We will update on the outcome of each Faster Payment attempt via a webhook notification. Since we initially respond with Pending within the PAY_OUT response and will subsequently update the status.

You will need to tell support@acquired.com which URL you would like us to send the webhook notification to. We must receive a HTTP 200 response code from this URL.

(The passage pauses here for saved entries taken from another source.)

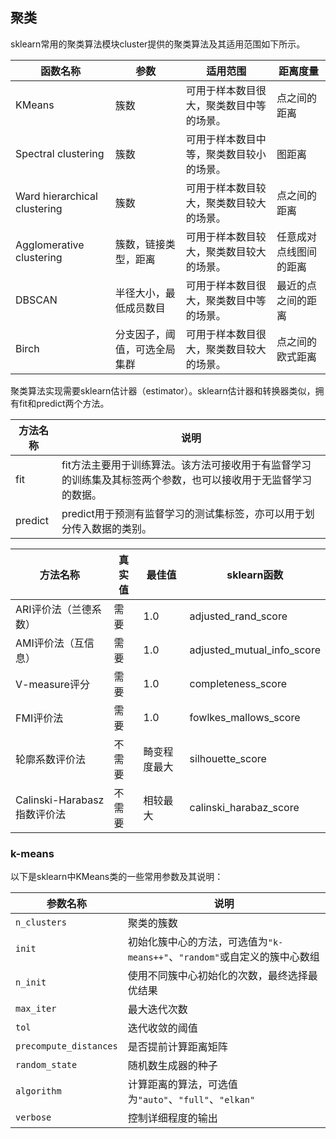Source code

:## 聚类

sklearn常用的聚类算法模块cluster提供的聚类算法及其适用范围如下所示。

| **函数名称**                 | **参数**                     | **适用范围**                             | **距离度量**           |
| ---------------------------- | ---------------------------- | ---------------------------------------- | ---------------------- |
| KMeans                       | 簇数                         | 可用于样本数目很大，聚类数目中等的场景。 | 点之间的距离           |
| Spectral clustering          | 簇数                         | 可用于样本数目中等，聚类数目较小的场景。 | 图距离                 |
| Ward hierarchical clustering | 簇数                         | 可用于样本数目较大，聚类数目较大的场景。 | 点之间的距离           |
| Agglomerative clustering     | 簇数，链接类型，距离         | 可用于样本数目较大，聚类数目较大的场景。 | 任意成对点线图间的距离 |
| DBSCAN                       | 半径大小，最低成员数目       | 可用于样本数目很大，聚类数目中等的场景。 | 最近的点之间的距离     |
| Birch                        | 分支因子，阈值，可选全局集群 | 可用于样本数目很大，聚类数目较大的场景。 | 点之间的欧式距离       |

聚类算法实现需要sklearn估计器（estimator）。sklearn估计器和转换器类似，拥有fit和predict两个方法。

| **方法名称** | **说明**                                                     |
| ------------ | ------------------------------------------------------------ |
| fit          | fit方法主要用于训练算法。该方法可接收用于有监督学习的训练集及其标签两个参数，也可以接收用于无监督学习的数据。 |
| predict      | predict用于预测有监督学习的测试集标签，亦可以用于划分传入数据的类别。 |

| **方法名称**                | **真实值** | **最佳值**   | **sklearn**函数            |
| --------------------------- | ---------- | ------------ | -------------------------- |
| ARI评价法（兰德系数）       | 需要       | 1.0          | adjusted_rand_score        |
| AMI评价法（互信息）         | 需要       | 1.0          | adjusted_mutual_info_score |
| V-measure评分               | 需要       | 1.0          | completeness_score         |
| FMI评价法                   | 需要       | 1.0          | fowlkes_mallows_score      |
| 轮廓系数评价法              | 不需要     | 畸变程度最大 | silhouette_score           |
| Calinski-Harabasz指数评价法 | 不需要     | 相较最大     | calinski_harabaz_score     |



### k-means

以下是sklearn中KMeans类的一些常用参数及其说明：

| 参数名称               | 说明                                                         |
| ---------------------- | ------------------------------------------------------------ |
| `n_clusters`           | 聚类的簇数                                                   |
| `init`                 | 初始化簇中心的方法，可选值为`"k-means++"`、`"random"`或自定义的簇中心数组 |
| `n_init`               | 使用不同簇中心初始化的次数，最终选择最优结果                 |
| `max_iter`             | 最大迭代次数                                                 |
| `tol`                  | 迭代收敛的阈值                                               |
| `precompute_distances` | 是否提前计算距离矩阵                                         |
| `random_state`         | 随机数生成器的种子                                           |
| `algorithm`            | 计算距离的算法，可选值为`"auto"`、`"full"`、`"elkan"`        |
| `verbose`              | 控制详细程度的输出                                           |

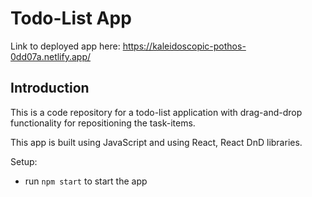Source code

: # Todo-List App

Link to deployed app here:
https://kaleidoscopic-pothos-0dd07a.netlify.app/

## Introduction

This is a code repository for a todo-list application with drag-and-drop functionality for repositioning the task-items.

This app is built using JavaScript and using React, React DnD libraries.

Setup:

- run `npm start` to start the app
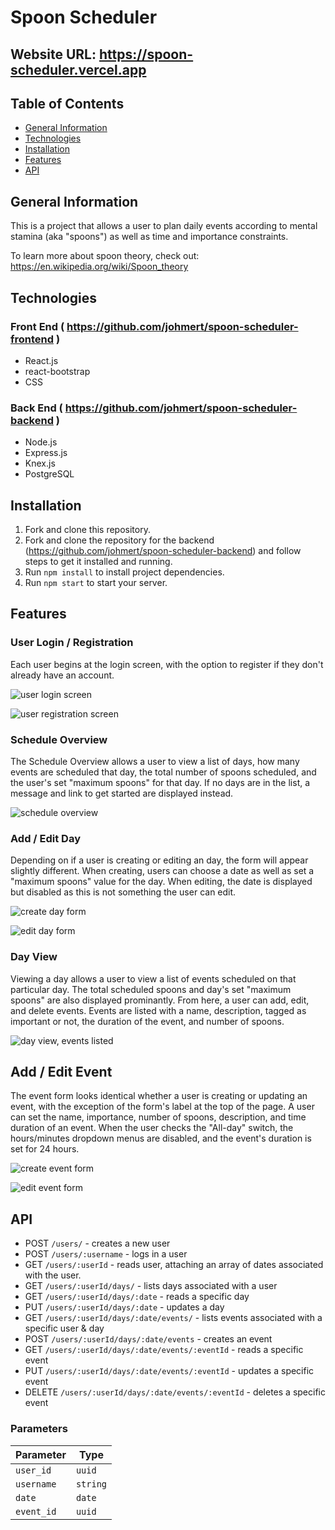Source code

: # Spoon Scheduler

## Website URL: https://spoon-scheduler.vercel.app

## Table of Contents

* [General Information](#general-information)
* [Technologies](#technologies)
* [Installation](#installation)
* [Features](#features)
* [API](#api)

## General Information

This is a project that allows a user to plan daily events according to mental stamina (aka "spoons") as well as time and importance constraints.

To learn more about spoon theory, check out: https://en.wikipedia.org/wiki/Spoon_theory

## Technologies

### Front End ( https://github.com/johmert/spoon-scheduler-frontend )

* React.js
* react-bootstrap
* CSS

### Back End ( https://github.com/johmert/spoon-scheduler-backend )

* Node.js
* Express.js
* Knex.js
* PostgreSQL

## Installation

1. Fork and clone this repository.
2. Fork and clone the repository for the backend (https://github.com/johmert/spoon-scheduler-backend) and follow steps to get it installed and running.
3. Run `npm install` to install project dependencies.
4. Run `npm start` to start your server.

## Features

### User Login / Registration

Each user begins at the login screen, with the option to register if they don't already have an account.

![user login screen](https://i.imgur.com/GRRjgOC.jpg)

![user registration screen](https://i.imgur.com/ZYJKSuA.jpg)

### Schedule Overview

The Schedule Overview allows a user to view a list of days, how many events are scheduled that day, the total number of spoons scheduled, and the user's set "maximum spoons" for that day. If no days are in the list, a message and link to get started are displayed instead.

![schedule overview](https://i.imgur.com/sr6MtJ3.jpg)

### Add / Edit Day

Depending on if a user is creating or editing an day, the form will appear slightly different. When creating, users can choose a date as well as set a "maximum spoons" value for the day. When editing, the date is displayed but disabled as this is not something the user can edit.

![create day form](https://i.imgur.com/3SICmSn.jpg)

![edit day form](https://i.imgur.com/coPeWdd.jpg)

### Day View

Viewing a day allows a user to view a list of events scheduled on that particular day. The total scheduled spoons and day's set "maximum spoons" are also displayed prominantly. From here, a user can add, edit, and delete events. Events are listed with a name, description, tagged as important or not, the duration of the event, and number of spoons.

![day view, events listed](https://i.imgur.com/vHe2X2w.jpg)

## Add / Edit Event

The event form looks identical whether a user is creating or updating an event, with the exception of the form's label at the top of the page. A user can set the name, importance, number of spoons, description, and time duration of an event. When the user checks the "All-day" switch, the hours/minutes dropdown menus are disabled, and the event's duration is set for 24 hours.

![create event form](https://i.imgur.com/XBya1u7.jpg)

![edit event form](https://i.imgur.com/LwVN77N.jpg)

## API

* POST `/users/` - creates a new user
* POST `/users/:username` - logs in a user
* GET `/users/:userId` - reads user, attaching an array of dates associated with the user.
* GET `/users/:userId/days/` - lists days associated with a user
* GET `/users/:userId/days/:date` - reads a specific day
* PUT `/users/:userId/days/:date` - updates a day
* GET `/users/:userId/days/:date/events/` - lists events associated with a specific user & day
* POST `/users/:userId/days/:date/events` - creates an event
* GET `/users/:userId/days/:date/events/:eventId` - reads a specific event
* PUT `/users/:userId/days/:date/events/:eventId` - updates a specific event
* DELETE `/users/:userId/days/:date/events/:eventId` - deletes a specific event

### Parameters

| Parameter | Type |
|-----------|------|
| `user_id` | `uuid` |
| `username` | `string`|
| `date` | `date` |
| `event_id` | `uuid` |
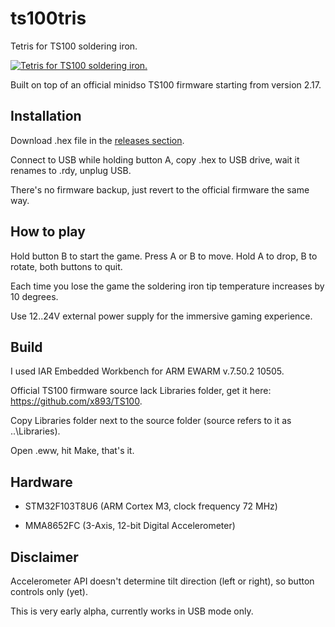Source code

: ts100tris
=========

Tetris for TS100 soldering iron.

[![Tetris for TS100 soldering iron.](http://img.youtube.com/vi/Buzew1z1AhQ/0.jpg)](https://www.youtube.com/watch?v=Buzew1z1AhQ)

Built on top of an official minidso TS100 firmware starting from version 2.17.

Installation
------------
Download .hex file in the [releases section](https://github.com/joric/ts100tris/releases).

Connect to USB while holding button A, copy .hex to USB drive, wait it renames to .rdy, unplug USB.

There's no firmware backup, just revert to the official firmware the same way.


How to play
-----------

Hold button B to start the game. Press A or B to move. Hold A to drop, B to rotate, both buttons to quit.

Each time you lose the game the soldering iron tip temperature increases by 10 degrees.

Use 12..24V external power supply for the immersive gaming experience.


Build
-----

I used IAR Embedded Workbench for ARM EWARM v.7.50.2 10505.

Official TS100 firmware source lack Libraries folder, get it here: https://github.com/x893/TS100.

Copy Libraries folder next to the source folder (source refers to it as ..\Libraries).

Open .eww, hit Make, that's it.


Hardware
--------

* STM32F103T8U6 (ARM Cortex M3, clock frequency 72 MHz)

* MMA8652FC (3-Axis, 12-bit Digital Accelerometer)

Disclaimer
----------

Accelerometer API doesn't determine tilt direction (left or right), so button controls only (yet).

This is very early alpha, currently works in USB mode only.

There are four possible outcomes we may send within the webhook notification:

Success - The funds have left your account and are on the way to the customer.
Quarentined - This attempt requires a further review. Please contact support@acquired.com.
Declined - This attempt has been declined.
Error - An error has occurred with your request, please contact support@acquired.com.

Webhook Parameters

Below is a list of parameters that we will send for each transaction_outcome notification alongside some handy sample code.

Parameter	Format	Length	Description
id	`string`	36	The unique ID we assign to every webhook notification.
timestamp	`date`	14	The date and time the webhook was sent.
company_id	`int`	1-11	API Company ID we issue to merchants.
hash	`string`	64	Verification hash value.
event	`string`	64	The type of webhook being sent (transaction_outcome).
response_code	`int`	1-3	The code that describes the transaction outcome.
response_message	`string`	1-100	The text that describes the transaction outcome.
transaction_type	`string`	1-20	Transaction type is `PAY_OUT`.
transaction_id	`int`	1-10	The `transaction_id` we return within the webhook will match the one returned in the response to the `PAY_OUT` request.

JSON

{
    "id":"3128C1A3-66D6-8290-CC92-B4E41F9D3F4C",
    "timestamp":"20190101010103",
    "company_id":"113",
    "hash":"835956a9fe56d65416.....",
    "event":"transaction_outcome",
    "response_code":"1",
    "response_message":"Transaction Success",
    "transaction_type":"PAY_OUT",
    "transaction_id":"6784323"
}

Response Codes

In addition to the complete list of response codes, here are the relevant Banking API response codes for Faster Payments.

Code	Message	Description
1	Transaction Success	Request was successfully processed.
11	Pending	`PAY_OUT` request was successfully processed, please wait for the `transaction_outcome` webhook notification for the final status.
13	Quarentined	The transaction has been marked for review, please contact support@acquired.com if a success / declined outcome is not received shortly.
101	Declined	Transaction has declined, please check the details provided and try again.
601	Error: Invalid sort_code	`sort_code` field contains invalid characters, please check the details provided and try again.
602	Error: Invalid account_number	`account_number` field contains invalid characters, please check the details provided and try again.
603	Error:Invalid reference	`reference` field contains invalid characters, please check the details provided and try again.
605	Error:Invalid Account	The `account_number` / `sort_code` provided by the `BENEFICIARY_NEW` request cannot be found, please ask the customer to check their details and try again.
650	Declined:Account Balance	`PAY_OUT` request has declined due to your account balance being too low, please transfer funds to your account and try again.
651	Declined: Following Review	The payment has been rejected following a review, please contact support@acquired.com.
909	Error: Bank response Format Error	Please contact support@acquired.com if you receive this response code and include the `transaction_id` value.

Please note: if you're using both Recurring Payments as well as our Banking API, you should consider grouping your payments using our Transaction Link feature. This is to Link the card re-payment to the initial funds that were sent, this information can then be pulled into your dispute packs to strengthen your defence and increase your chances of winning your case.